La première guerre mondiale a été un conflit très long, les hommes ont été mobilisés très longtemps. Entre les offensives, les poilus ont essayé de s’occuper en fabriquant des objets à partir des matériaux récupérés sur les théâtres des conflits. Avec du laiton, du cuivre et de l’aluminium récupérés sur les douilles de balles ou d’obus, d’éclats d’obus, ils ont fabriqué avec leurs maigres moyens des objets décoratifs pour faire des souvenirs qu’ils rapportaient à l’occasion d’une permission à l’épouse ou à la fiancée restée au pays. 

Ce petit artisanat connu un certain engouement et il se développa un petit commerce autour de ces objets. Des marchands achetaient aux poilus les objets qu’ils fabriquaient, ce qui leur permettait d’améliorer leur ordinaire. Parfois les objets étaient directement échangés contre un litron de pinard ou de gnôle ou un paquet de tabac.

Leur appellation d’artisanat des tranchées est un peu excessive. Dans la tranchée, le poilu essayait surtout de rester en vie. Ces objets ont plus souvent été fabriqués dans des camps situés en seconde ligne, ou par des poilus blessés ou mutilés. Mais ils étaient bien fabriqués par des soldats.

 

Des objets très variés

Ces objets sont très variés et d’inspiration très diverses !

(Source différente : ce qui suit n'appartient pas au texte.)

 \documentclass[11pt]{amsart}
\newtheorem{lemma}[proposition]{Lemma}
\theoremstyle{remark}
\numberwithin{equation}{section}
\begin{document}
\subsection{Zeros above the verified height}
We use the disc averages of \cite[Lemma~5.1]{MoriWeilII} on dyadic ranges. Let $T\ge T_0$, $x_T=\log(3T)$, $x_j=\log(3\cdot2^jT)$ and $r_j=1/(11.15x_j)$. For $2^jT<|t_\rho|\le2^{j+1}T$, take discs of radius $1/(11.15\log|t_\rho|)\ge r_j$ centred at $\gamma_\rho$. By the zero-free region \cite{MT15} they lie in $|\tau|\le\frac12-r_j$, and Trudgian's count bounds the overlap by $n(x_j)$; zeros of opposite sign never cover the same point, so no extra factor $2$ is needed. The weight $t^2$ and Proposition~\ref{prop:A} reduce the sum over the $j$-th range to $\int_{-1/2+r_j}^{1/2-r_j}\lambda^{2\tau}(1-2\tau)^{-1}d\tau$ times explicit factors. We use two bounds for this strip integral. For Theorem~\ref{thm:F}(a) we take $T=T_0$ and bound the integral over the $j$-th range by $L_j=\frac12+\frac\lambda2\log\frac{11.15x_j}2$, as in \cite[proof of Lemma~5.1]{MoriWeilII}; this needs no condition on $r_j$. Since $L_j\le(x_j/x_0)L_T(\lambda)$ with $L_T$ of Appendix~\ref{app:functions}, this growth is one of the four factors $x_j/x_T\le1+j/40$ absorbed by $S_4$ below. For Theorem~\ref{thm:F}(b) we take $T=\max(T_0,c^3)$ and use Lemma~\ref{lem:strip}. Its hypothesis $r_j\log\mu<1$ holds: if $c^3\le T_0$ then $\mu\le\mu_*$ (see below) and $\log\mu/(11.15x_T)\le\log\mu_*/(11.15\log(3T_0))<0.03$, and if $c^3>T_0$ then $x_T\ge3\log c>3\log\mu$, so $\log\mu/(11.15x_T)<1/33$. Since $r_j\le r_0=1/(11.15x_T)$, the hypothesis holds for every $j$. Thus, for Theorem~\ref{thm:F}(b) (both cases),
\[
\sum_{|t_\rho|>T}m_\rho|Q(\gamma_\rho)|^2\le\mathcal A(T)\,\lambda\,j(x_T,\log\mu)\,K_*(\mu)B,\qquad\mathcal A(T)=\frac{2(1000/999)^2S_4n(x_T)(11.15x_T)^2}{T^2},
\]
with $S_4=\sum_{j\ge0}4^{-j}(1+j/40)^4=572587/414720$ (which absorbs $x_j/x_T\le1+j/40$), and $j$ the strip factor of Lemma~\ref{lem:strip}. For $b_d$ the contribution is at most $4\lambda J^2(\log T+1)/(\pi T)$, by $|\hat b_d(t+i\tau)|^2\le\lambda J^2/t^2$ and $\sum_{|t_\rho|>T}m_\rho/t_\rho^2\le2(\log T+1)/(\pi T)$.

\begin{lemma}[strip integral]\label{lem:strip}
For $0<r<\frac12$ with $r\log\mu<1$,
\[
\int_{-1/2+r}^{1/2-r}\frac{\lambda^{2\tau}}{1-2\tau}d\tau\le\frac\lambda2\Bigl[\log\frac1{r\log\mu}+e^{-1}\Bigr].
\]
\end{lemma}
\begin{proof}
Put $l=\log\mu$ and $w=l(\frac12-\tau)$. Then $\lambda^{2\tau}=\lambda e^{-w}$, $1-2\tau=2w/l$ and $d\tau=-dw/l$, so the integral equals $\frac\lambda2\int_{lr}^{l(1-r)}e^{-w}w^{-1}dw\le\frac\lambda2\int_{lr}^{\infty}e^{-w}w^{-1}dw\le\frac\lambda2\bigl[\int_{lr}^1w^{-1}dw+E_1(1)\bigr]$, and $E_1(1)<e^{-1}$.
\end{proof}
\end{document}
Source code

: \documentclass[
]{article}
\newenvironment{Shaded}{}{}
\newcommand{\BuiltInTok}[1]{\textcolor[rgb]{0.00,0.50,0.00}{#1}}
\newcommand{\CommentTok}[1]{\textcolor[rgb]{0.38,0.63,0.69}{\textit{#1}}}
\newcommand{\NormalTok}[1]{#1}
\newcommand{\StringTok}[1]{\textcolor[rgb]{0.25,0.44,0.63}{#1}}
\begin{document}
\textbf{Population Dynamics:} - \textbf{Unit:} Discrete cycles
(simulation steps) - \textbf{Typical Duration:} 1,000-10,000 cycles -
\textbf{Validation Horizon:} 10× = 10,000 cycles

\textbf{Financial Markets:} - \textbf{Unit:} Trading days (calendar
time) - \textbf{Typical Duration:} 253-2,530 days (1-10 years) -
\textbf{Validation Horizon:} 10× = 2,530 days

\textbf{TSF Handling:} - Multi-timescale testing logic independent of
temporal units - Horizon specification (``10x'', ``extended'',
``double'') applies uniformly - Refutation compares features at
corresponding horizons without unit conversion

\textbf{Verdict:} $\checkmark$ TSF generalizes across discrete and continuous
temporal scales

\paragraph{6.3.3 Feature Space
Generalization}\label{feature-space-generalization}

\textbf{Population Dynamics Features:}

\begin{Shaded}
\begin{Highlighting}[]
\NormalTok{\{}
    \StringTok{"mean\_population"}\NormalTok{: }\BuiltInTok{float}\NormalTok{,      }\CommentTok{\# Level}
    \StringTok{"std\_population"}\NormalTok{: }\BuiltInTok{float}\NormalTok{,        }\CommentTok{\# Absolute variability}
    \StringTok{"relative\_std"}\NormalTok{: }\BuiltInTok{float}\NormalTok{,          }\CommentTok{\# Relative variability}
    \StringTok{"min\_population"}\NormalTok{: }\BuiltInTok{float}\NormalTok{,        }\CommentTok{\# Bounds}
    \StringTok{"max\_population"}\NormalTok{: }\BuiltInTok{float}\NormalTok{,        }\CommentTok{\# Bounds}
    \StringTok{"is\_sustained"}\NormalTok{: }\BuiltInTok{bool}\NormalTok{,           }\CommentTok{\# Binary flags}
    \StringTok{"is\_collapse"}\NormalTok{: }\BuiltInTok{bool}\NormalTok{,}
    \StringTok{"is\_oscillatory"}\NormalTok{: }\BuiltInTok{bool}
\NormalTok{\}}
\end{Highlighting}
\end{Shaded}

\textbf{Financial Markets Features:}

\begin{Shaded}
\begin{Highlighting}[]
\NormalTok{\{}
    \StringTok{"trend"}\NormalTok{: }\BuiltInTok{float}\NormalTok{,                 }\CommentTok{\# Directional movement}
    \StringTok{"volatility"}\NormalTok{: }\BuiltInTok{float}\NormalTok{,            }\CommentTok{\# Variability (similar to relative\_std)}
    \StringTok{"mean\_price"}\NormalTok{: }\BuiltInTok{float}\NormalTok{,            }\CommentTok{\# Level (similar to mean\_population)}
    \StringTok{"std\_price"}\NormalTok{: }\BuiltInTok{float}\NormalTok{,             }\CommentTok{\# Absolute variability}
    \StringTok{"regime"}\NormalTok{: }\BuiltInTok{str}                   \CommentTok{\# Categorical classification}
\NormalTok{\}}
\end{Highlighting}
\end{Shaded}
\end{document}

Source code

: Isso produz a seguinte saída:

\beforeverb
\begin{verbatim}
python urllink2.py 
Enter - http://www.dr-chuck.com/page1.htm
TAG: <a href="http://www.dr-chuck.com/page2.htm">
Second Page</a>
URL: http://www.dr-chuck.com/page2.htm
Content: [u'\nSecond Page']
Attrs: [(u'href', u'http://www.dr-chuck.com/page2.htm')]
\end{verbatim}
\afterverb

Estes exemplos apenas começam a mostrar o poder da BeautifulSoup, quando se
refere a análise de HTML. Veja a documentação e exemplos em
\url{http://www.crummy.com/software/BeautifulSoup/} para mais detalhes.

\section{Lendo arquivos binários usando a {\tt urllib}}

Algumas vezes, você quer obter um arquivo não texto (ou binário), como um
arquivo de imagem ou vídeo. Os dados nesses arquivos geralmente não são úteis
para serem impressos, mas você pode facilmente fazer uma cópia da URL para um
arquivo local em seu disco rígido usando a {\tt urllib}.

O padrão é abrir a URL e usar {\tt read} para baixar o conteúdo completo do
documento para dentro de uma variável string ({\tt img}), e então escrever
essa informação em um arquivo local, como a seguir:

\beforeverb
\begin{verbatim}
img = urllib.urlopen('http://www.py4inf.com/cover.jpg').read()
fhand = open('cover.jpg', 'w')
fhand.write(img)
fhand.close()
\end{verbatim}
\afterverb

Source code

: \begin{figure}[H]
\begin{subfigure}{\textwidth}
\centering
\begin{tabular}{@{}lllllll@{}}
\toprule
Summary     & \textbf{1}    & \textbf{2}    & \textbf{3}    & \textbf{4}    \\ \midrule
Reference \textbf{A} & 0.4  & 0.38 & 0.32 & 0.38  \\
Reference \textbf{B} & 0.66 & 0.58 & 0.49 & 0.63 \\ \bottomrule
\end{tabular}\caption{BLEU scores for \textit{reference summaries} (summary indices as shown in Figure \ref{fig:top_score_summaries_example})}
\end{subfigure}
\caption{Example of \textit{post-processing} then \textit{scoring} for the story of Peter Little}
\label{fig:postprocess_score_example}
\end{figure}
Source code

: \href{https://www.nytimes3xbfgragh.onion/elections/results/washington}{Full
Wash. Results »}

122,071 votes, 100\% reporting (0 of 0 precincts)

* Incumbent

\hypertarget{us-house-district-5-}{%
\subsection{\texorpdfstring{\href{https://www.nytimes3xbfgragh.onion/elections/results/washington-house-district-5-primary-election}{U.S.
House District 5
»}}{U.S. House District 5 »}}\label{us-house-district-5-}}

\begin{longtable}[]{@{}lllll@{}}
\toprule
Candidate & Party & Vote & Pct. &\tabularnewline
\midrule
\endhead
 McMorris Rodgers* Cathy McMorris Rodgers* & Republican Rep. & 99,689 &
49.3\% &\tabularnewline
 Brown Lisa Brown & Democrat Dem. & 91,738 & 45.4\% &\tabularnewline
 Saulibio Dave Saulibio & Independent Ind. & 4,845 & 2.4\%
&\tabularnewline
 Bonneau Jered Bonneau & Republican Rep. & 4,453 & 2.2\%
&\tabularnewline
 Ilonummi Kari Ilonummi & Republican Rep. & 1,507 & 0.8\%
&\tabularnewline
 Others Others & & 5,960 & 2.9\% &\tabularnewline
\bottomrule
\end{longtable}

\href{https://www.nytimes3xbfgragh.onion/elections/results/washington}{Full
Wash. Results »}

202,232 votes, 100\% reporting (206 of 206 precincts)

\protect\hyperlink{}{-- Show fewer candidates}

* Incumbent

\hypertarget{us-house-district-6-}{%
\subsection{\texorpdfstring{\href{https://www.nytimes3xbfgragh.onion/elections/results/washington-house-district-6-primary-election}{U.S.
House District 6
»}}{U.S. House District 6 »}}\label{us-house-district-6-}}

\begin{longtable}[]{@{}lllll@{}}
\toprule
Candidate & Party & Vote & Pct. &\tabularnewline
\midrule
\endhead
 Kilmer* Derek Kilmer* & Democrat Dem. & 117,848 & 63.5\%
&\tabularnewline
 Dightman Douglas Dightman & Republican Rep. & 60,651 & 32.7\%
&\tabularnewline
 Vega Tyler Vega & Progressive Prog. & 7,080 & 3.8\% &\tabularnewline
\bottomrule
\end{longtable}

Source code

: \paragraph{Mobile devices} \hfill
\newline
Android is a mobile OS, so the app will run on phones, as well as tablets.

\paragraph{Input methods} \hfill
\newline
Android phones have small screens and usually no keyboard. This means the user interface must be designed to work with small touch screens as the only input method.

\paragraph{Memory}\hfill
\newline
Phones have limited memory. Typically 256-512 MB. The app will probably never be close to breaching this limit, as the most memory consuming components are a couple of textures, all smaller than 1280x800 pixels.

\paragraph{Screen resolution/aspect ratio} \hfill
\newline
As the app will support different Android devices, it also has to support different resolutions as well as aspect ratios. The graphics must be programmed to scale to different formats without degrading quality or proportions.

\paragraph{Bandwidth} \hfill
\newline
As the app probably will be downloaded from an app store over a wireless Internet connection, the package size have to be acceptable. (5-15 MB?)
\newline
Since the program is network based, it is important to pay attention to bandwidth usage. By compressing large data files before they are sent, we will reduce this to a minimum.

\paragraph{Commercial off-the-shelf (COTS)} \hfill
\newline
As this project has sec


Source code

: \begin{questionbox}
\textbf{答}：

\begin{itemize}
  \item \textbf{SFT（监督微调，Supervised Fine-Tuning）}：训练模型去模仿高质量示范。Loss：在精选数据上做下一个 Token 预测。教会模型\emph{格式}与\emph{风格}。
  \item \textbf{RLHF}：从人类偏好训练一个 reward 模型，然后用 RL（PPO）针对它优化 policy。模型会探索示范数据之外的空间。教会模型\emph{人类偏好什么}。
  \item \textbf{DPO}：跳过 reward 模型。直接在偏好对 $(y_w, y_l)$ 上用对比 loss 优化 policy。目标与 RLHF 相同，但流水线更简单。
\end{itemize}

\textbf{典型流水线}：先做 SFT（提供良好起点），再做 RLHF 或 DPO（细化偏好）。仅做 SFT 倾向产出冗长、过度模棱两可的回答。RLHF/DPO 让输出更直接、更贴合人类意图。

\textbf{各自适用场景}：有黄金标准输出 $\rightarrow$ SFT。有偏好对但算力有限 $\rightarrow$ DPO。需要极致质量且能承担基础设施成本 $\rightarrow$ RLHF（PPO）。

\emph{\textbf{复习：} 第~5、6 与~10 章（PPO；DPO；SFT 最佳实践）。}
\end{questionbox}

A cette époque, un homme, un vrai, ça fume ! Du gris, que l’on prend dans ses doigts et qu’on roule ! C’est pourquoi les poilus ont souvent fabriqué des objets de fumeur, comme des tabatières, des pyrogènes de poche (une petite boite avec un grattoir destiné à contenir des allumettes). Des briquets, mais il s’agit généralement d’objets plus imposants aujourd’hui, des briquets « de table » réalisés à partir de douille de petits obus.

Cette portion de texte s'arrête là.